Dr. Heather Davis-Fisch

Heather Davis-Fisch’s book Loss and Cultural Remains in Performance: The Ghosts of the Franklin Expedition (Palgrave Macmillan, 2012) was selected the 2013 winner of the Canadian Association for Theatre Research’s Ann Saddlemyer Prize for the most outstanding book on Canadian drama or theatre. The book examines theatrical and non-theatrical performances produced following the 1845 disappearance of John Franklin’s Northwest Passage expedition. The expedition left few physical traces but a remarkable archive of performative remains; examining these performances generates critical insights into how those affected by the expedition’s disappearance understood the losses they experienced.

Heather has two articles forthcoming in 2014: one examining performances of aboriginal masculinity and civility in Upper Canada in the 1820s and one concerning the affective relationship between Charles Mair’s 1886 play Tecumseh and Indigenous land rights and treaty negotiations in the Canadian west.

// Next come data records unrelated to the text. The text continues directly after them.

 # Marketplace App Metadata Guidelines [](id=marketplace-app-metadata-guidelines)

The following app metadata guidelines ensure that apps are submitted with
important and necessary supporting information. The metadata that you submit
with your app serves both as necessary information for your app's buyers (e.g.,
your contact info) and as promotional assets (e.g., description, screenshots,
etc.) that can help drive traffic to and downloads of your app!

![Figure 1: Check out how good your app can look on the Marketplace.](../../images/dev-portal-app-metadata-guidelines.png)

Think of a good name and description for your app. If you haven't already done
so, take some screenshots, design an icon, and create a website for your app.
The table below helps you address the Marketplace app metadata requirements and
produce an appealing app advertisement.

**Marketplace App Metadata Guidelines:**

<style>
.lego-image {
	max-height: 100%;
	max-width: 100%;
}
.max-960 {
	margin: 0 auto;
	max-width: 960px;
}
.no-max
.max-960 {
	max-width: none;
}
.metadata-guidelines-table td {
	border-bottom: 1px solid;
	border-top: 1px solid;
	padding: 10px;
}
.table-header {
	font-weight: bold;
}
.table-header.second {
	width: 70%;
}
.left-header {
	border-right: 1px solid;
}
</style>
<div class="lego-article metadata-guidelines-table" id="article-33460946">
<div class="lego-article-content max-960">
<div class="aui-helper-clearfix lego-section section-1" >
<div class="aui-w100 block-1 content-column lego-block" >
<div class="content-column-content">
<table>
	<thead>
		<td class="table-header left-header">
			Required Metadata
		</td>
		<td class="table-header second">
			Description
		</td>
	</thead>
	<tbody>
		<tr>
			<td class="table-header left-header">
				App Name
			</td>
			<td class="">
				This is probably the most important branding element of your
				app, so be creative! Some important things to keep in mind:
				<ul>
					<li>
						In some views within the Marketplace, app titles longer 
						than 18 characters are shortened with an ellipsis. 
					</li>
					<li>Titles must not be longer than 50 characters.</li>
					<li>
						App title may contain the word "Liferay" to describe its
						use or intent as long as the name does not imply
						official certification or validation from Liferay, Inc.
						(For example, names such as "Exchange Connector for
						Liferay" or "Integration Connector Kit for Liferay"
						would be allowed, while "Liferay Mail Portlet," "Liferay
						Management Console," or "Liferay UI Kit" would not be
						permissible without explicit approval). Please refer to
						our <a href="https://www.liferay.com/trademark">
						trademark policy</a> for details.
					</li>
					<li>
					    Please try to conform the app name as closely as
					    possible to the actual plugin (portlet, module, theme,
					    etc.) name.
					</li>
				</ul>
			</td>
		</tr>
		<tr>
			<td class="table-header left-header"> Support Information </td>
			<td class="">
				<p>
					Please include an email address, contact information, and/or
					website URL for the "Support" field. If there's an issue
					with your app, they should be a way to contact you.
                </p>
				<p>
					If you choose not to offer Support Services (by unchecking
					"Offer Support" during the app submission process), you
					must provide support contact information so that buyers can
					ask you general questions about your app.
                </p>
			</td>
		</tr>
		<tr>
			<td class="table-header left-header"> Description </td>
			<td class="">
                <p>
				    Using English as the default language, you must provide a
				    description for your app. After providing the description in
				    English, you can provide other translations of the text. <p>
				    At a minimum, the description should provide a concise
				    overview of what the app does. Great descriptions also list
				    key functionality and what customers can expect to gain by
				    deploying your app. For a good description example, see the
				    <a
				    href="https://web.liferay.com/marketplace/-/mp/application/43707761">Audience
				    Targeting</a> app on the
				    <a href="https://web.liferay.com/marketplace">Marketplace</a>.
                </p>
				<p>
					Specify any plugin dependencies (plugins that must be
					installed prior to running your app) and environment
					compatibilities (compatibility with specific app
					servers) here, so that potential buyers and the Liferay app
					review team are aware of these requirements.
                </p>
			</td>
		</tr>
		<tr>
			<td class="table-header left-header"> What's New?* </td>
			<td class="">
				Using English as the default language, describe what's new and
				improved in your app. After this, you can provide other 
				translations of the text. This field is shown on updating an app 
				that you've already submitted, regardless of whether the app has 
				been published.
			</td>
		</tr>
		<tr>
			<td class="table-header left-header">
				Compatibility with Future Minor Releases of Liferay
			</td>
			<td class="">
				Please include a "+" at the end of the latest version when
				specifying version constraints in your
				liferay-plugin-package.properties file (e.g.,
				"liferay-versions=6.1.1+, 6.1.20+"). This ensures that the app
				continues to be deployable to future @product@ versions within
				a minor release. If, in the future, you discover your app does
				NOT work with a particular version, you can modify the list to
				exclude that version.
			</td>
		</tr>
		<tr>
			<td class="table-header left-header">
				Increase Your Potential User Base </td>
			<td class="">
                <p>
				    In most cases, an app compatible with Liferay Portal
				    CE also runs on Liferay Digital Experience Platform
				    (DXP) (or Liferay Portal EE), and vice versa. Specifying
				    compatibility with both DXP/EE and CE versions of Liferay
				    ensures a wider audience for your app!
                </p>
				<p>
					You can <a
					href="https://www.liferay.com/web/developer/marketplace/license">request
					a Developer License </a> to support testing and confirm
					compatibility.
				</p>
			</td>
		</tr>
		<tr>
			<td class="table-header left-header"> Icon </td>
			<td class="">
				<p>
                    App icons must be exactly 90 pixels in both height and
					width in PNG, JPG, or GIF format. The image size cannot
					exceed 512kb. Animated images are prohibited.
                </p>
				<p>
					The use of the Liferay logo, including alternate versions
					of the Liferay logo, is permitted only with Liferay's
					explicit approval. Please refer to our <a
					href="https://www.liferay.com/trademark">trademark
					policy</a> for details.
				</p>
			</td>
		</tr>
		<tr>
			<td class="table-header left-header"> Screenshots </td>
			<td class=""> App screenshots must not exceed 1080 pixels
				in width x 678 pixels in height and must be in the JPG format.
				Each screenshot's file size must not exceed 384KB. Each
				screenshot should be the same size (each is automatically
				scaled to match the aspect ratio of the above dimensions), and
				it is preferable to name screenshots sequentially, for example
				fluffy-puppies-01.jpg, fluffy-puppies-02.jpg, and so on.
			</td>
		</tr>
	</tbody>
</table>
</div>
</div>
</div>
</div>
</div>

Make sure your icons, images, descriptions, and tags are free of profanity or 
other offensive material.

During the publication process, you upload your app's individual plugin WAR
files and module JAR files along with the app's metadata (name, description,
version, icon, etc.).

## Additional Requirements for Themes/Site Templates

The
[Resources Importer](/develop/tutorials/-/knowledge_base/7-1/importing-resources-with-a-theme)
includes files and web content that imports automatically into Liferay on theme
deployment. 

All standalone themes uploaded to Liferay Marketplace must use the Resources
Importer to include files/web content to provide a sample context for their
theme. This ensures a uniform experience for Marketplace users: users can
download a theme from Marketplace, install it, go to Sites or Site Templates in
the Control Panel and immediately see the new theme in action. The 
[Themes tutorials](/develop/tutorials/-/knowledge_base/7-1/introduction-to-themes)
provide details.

She is in the early stages of a new research project that will explore the relationship between landscape, intercultural performance, and colonialism in the Fraser Valley. 

Dr. Ding Lu 

Dr. Ding Lu is a faculty member in the economics department.  He came to UFV in 2008 from Sophia University in Japan. He was also previously a faculty member at the National University of Singapore and the University of Nebraska at Omaha. He holds a PhD from Northwestern University. 

This past year Ding has been the president of the Chinese Economists Society (registered in USA).  In his capacity as president, Ding organized two conferences in China, and presentation sessions at both the Canadian Economics Conference and at the American Economic Association annual meeting.  Ding also presented papers at conferences in China and this fall he is invited to Nagoya and Tokyo in Japan to give two presentations including the keynote speech on the prospect of China-Japan economic relations at the International Symposium on the 40th Anniversary of Normalization of Japan-China Diplomatic Relations.  Ding brings his research and academic experience to the classroom to the benefit of his students. The economics department is pleased to have a member who is so involved in the academic community.

Dr. Ghizlane Laghzaoui

Dr. Ghizlane Laghzaoui only joined UFV as a full-time professor last year, but she's already making waves.

She completed her second doctorate at SFU in May 2011, and started teaching at UFV full-time in the fall. She taught French in the Modern Languages departments of both UFV as a sessional and SFU as a limited term lecturer, and loved the experience she had at both universities. So when she graduated with her EdD in 2011 and a full-time position opened up in UFV's Modern Languages Institute, she jumped at the chance without a second thought.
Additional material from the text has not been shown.